# Dataset entries
------------
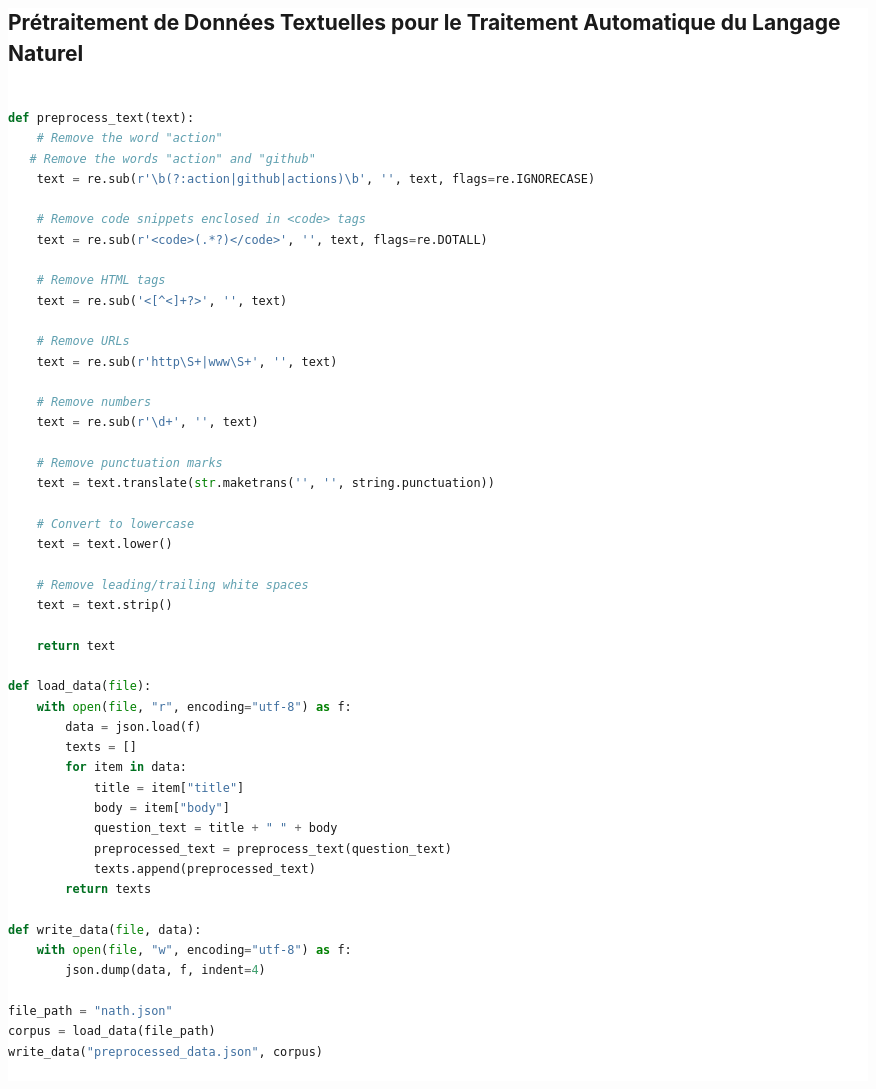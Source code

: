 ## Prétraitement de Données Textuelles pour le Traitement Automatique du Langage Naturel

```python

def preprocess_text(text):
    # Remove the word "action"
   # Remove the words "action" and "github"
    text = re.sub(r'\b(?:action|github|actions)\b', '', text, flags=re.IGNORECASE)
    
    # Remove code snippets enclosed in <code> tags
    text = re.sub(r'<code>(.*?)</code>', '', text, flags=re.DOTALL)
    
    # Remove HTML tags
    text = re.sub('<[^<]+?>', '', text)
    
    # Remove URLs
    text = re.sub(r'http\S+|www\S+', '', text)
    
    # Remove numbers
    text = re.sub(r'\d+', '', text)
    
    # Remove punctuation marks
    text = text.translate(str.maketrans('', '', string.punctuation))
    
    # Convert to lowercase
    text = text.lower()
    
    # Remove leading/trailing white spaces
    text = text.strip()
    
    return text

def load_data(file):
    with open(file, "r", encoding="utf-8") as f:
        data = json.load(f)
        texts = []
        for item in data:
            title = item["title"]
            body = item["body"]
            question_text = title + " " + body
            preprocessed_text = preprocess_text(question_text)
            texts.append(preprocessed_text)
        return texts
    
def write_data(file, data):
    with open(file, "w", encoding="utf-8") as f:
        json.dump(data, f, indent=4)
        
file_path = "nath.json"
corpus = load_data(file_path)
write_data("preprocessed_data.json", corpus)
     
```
------------
# Task prompt
Copy each line above that contains the word "Remove".

# Answer to this task
    # Remove the word "action"
   # Remove the words "action" and "github"
    # Remove code snippets enclosed in <code> tags
    # Remove HTML tags
    # Remove URLs
    # Remove numbers
    # Remove punctuation marks
    # Remove leading/trailing white spaces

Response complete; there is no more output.